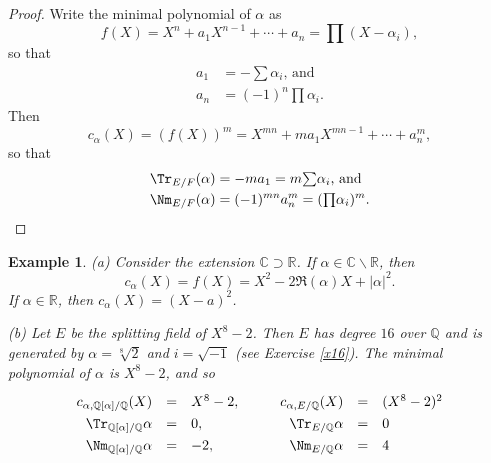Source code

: \documentclass[a4paper,11pt,final,openany]{memoir}
\newtheorem{example}[X]{Example}
\theoremstyle{nonumberplain}
\newtheorem{proof}{Proof.}
\begin{document}
\begin{proof}
Write the minimal polynomial of $\alpha$ as
\[
f(X)=X^{n}+a_{1}X^{n-1}+\cdots+a_{n}=%
{\textstyle\prod}
(X-\alpha_{i}),
\]
so that%
\begin{align*}
a_{1}  &  =-%
{\textstyle\sum}
\alpha_{i}\text{, and}\\
a_{n}  &  =(-1)^{n}%
{\textstyle\prod}
\alpha_{i}\text{.}%
\end{align*}
Then
\[
c_{\alpha}(X)=(f(X))^{m}=X^{mn}+ma_{1}X^{mn-1}+\cdots+a_{n}^{m},
\]
so that
\begin{align*}
\Tr_{E/F}(\alpha)  &  =-ma_{1}=m%
{\textstyle\sum}
\alpha_{i}\text{, and }\\
\Nm_{E/F}(\alpha)  &  =(-1)^{mn}a_{n}^{m}=(%
{\textstyle\prod}
\alpha_{i})^{m}\text{.}%
\end{align*}

\end{proof}

\begin{example}
\label{ag35}(a) Consider the extension $\mathbb{C}\supset\mathbb{R}$. If
$\alpha\in\mathbb{C}\smallsetminus\mathbb{R}$, then
\[
c_{\alpha}(X)=f(X)=X^{2}-2\Re(\alpha)X+|\alpha|^{2}.
\]
If $\alpha\in\mathbb{R}$, then $c_{\alpha}(X)=(X-a)^{2}$.

(b) Let $E$ be the splitting field of $X^{8}-2$. Then $E$ has degree $16$ over
$\mathbb{Q}{}$ and is generated by $\alpha=\sqrt[8]{2}$ and $i=\sqrt{-1}$ (see
Exercise \ref{x16}). The minimal polynomial of $\alpha$ is $X^{8}-2$, and so
\[
\renewcommand{\arraystretch}{1.3}
\begin{array}
[c]{rcllrcl}%
c_{\alpha,\mathbb{Q}{}[\alpha]/\mathbb{Q}{}}(X) & = & X^{8}-2, & \quad &
c_{\alpha,E/\mathbb{Q}{}}(X) & = & (X^{8}-2)^{2}\\
\Tr_{\mathbb{Q}[\alpha]/\mathbb{Q}}\alpha & = & 0,\quad &  & \Tr_{E/\mathbb{Q}%
}\alpha & = & 0\\
\Nm_{\mathbb{Q}[\alpha]/\mathbb{Q}}\alpha & = & -2,\quad &  &
\Nm_{E/\mathbb{Q}}\alpha & = & 4
\end{array}
\]

\end{example}
\end{document}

___

▸ WHAT NEEDS TO BE DONE
What is the number of lines in the material above that carry the word "cdots"? Respond with that count and nothing more.

▸ TASK RESPONSE
2